Bruxelles, le 13 juillet 1867. Le soleil brille et le thermomètre annonce 23 degrés. Les préparatifs pour la fête du Très-Saint Sacrement de Miracle sont en bonne voie à la cathédrale Saints-Michel-et-Gudule, de même que ceux de la grande kermesse de Bruxelles qui débutera demain par un concours de tir à l’arc. Le train en provenance de Douvres s’arrête à la station des Bogards (1).

La silhouette dégingandée et légèrement courbée d’un révérend anglais s’avance parmi les autres touristes. Il porte des gants et serre fermement son sempiternel parapluie en se frayant un chemin à travers les grappes de voyageurs. Il s’appelle Charles Lutwidge Dodgson (2) mais, au Royaume-Uni, cela fait près d’un an déjà qu’on le connaît mieux sous son nom de plume de Lewis Carroll.

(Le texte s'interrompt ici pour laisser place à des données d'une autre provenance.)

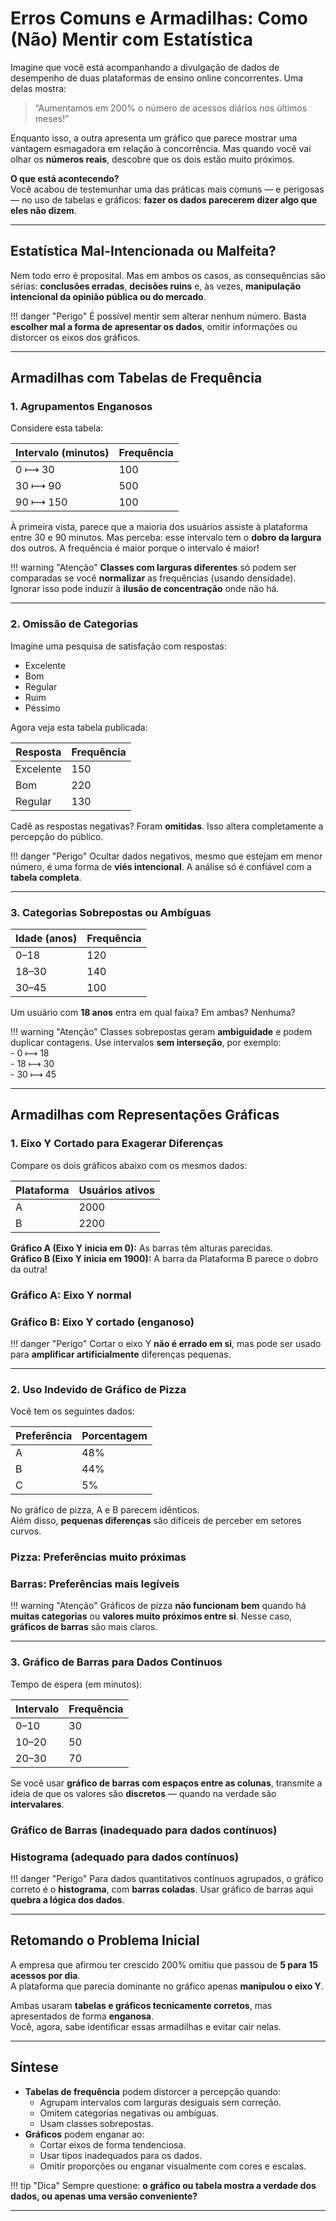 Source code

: # Erros Comuns e Armadilhas: Como (Não) Mentir com Estatística

Imagine que você está acompanhando a divulgação de dados de desempenho de duas plataformas de ensino online concorrentes. Uma delas mostra:

> “Aumentamos em 200% o número de acessos diários nos últimos meses!”

Enquanto isso, a outra apresenta um gráfico que parece mostrar uma vantagem esmagadora em relação à concorrência. Mas quando você vai olhar os **números reais**, descobre que os dois estão muito próximos.

**O que está acontecendo?**  
Você acabou de testemunhar uma das práticas mais comuns — e perigosas — no uso de tabelas e gráficos: **fazer os dados parecerem dizer algo que eles não dizem**.

---

## Estatística Mal-Intencionada ou Malfeita?

Nem todo erro é proposital. Mas em ambos os casos, as consequências são sérias: **conclusões erradas**, **decisões ruins** e, às vezes, **manipulação intencional da opinião pública ou do mercado**.

!!! danger "Perigo"
    É possível mentir sem alterar nenhum número. Basta **escolher mal a forma de apresentar os dados**, omitir informações ou distorcer os eixos dos gráficos.

---

## Armadilhas com Tabelas de Frequência

### 1. **Agrupamentos Enganosos**

Considere esta tabela:

| Intervalo (minutos) | Frequência |
|---------------------|------------|
| 0 ⟼ 30              | 100        |
| 30 ⟼ 90             | 500        |
| 90 ⟼ 150            | 100        |

À primeira vista, parece que a maioria dos usuários assiste à plataforma entre 30 e 90 minutos. Mas perceba: esse intervalo tem o **dobro da largura** dos outros. A frequência é maior porque o intervalo é maior!

!!! warning "Atenção"
    **Classes com larguras diferentes** só podem ser comparadas se você **normalizar** as frequências (usando densidade). Ignorar isso pode induzir à **ilusão de concentração** onde não há.

---

### 2. **Omissão de Categorias**

Imagine uma pesquisa de satisfação com respostas:

- Excelente
- Bom
- Regular
- Ruim
- Péssimo

Agora veja esta tabela publicada:

| Resposta | Frequência |
|----------|------------|
| Excelente | 150       |
| Bom       | 220       |
| Regular   | 130       |

Cadê as respostas negativas? Foram **omitidas**. Isso altera completamente a percepção do público.

!!! danger "Perigo"
    Ocultar dados negativos, mesmo que estejam em menor número, é uma forma de **viés intencional**. A análise só é confiável com a **tabela completa**.

---

### 3. **Categorias Sobrepostas ou Ambíguas**

| Idade (anos) | Frequência |
|--------------|------------|
| 0–18         | 120        |
| 18–30        | 140        |
| 30–45        | 100        |

Um usuário com **18 anos** entra em qual faixa? Em ambas? Nenhuma?

!!! warning "Atenção"
    Classes sobrepostas geram **ambiguidade** e podem duplicar contagens. Use intervalos **sem interseção**, por exemplo:  
    - 0 ⟼ 18  
    - 18 ⟼ 30  
    - 30 ⟼ 45  

---

## Armadilhas com Representações Gráficas

### 1. **Eixo Y Cortado para Exagerar Diferenças**

Compare os dois gráficos abaixo com os mesmos dados:

| Plataforma | Usuários ativos |
|------------|-----------------|
| A          | 2000            |
| B          | 2200            |

**Gráfico A (Eixo Y inicia em 0):** As barras têm alturas parecidas.  
**Gráfico B (Eixo Y inicia em 1900):** A barra da Plataforma B parece o dobro da outra!

### Gráfico A: Eixo Y normal
<canvas id="eixoYCheio" width="400" height="200"></canvas>

### Gráfico B: Eixo Y cortado (enganoso)
<canvas id="eixoYCortado" width="400" height="200"></canvas>

!!! danger "Perigo"
    Cortar o eixo Y **não é errado em si**, mas pode ser usado para **amplificar artificialmente** diferenças pequenas.

---

### 2. **Uso Indevido de Gráfico de Pizza**

Você tem os seguintes dados:

| Preferência | Porcentagem |
|-------------|-------------|
| A           | 48%         |
| B           | 44%         |
| C           | 5%          |

No gráfico de pizza, A e B parecem idênticos.  
Além disso, **pequenas diferenças** são difíceis de perceber em setores curvos.

### Pizza: Preferências muito próximas
<div style="width:450px;max-height=200px; margin: auto">
<canvas id="pizzaEnganosa" width="400" height="200"></canvas>
</div>

### Barras: Preferências mais legíveis
<canvas id="barrasClaridade" width="400" height="200"></canvas>

!!! warning "Atenção"
    Gráficos de pizza **não funcionam bem** quando há **muitas categorias** ou **valores muito próximos entre si**. Nesse caso, **gráficos de barras** são mais claros.

---

### 3. **Gráfico de Barras para Dados Contínuos**

Tempo de espera (em minutos):

| Intervalo | Frequência |
|-----------|------------|
| 0–10      | 30         |
| 10–20     | 50         |
| 20–30     | 70         |

Se você usar **gráfico de barras com espaços entre as colunas**, transmite a ideia de que os valores são **discretos** — quando na verdade são **intervalares**.

### Gráfico de Barras (inadequado para dados contínuos)
<canvas id="barrasErradas" width="400" height="200"></canvas>

### Histograma (adequado para dados contínuos)
<canvas id="histogramaCorreto" width="400" height="200"></canvas>

!!! danger "Perigo"
    Para dados quantitativos contínuos agrupados, o gráfico correto é o **histograma**, com **barras coladas**. Usar gráfico de barras aqui **quebra a lógica dos dados**.

---

## Retomando o Problema Inicial

A empresa que afirmou ter crescido 200% omitiu que passou de **5 para 15 acessos por dia**.  
A plataforma que parecia dominante no gráfico apenas **manipulou o eixo Y**.

Ambas usaram **tabelas e gráficos tecnicamente corretos**, mas apresentados de forma **enganosa**.  
Você, agora, sabe identificar essas armadilhas e evitar cair nelas.

---

## Síntese

- **Tabelas de frequência** podem distorcer a percepção quando:
  - Agrupam intervalos com larguras desiguais sem correção.
  - Omitem categorias negativas ou ambíguas.
  - Usam classes sobrepostas.
- **Gráficos** podem enganar ao:
  - Cortar eixos de forma tendenciosa.
  - Usar tipos inadequados para os dados.
  - Omitir proporções ou enganar visualmente com cores e escalas.

!!! tip "Dica"
    Sempre questione: **o gráfico ou tabela mostra a verdade dos dados, ou apenas uma versão conveniente?**

---

<!-- Hack para carregar os gráficos após a página 
    Tentei várias outras alternativas sem sucesso !-->
<script src="https://cdn.jsdelivr.net/npm/chart.js"></script>
<script src="../../../../assets/javascripts/erros_comuns_e_armadilhas.js"></script>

Un fin observateur de ses contemporains

Né le 27 janvier 1832 à Daresbury dans le comté de Cheshire, Charles est le troisième enfant d’une fratrie qui en comptera onze. Il suit les pas de son père, diplômé de l’université d’Oxford où il obtient, lui aussi, les honneurs en mathématiques. Il y devient ensuite maître de conférences et diacre, les deux charges étant alors indivisibles. Lorsqu’il n’enseigne pas les mathématiques, il s’essaie – avec succès – à l’art florissant de la photographie ; il va au théâtre, entretient ses amitiés (notamment avec la famille du peintre préraphaélite Dante Gabriel Rossetti ou la célébrissime tragédienne Ellen Terry), et invente des gadgets, tels le curieux nyctographe qui lui permet d’écrire dans l’obscurité.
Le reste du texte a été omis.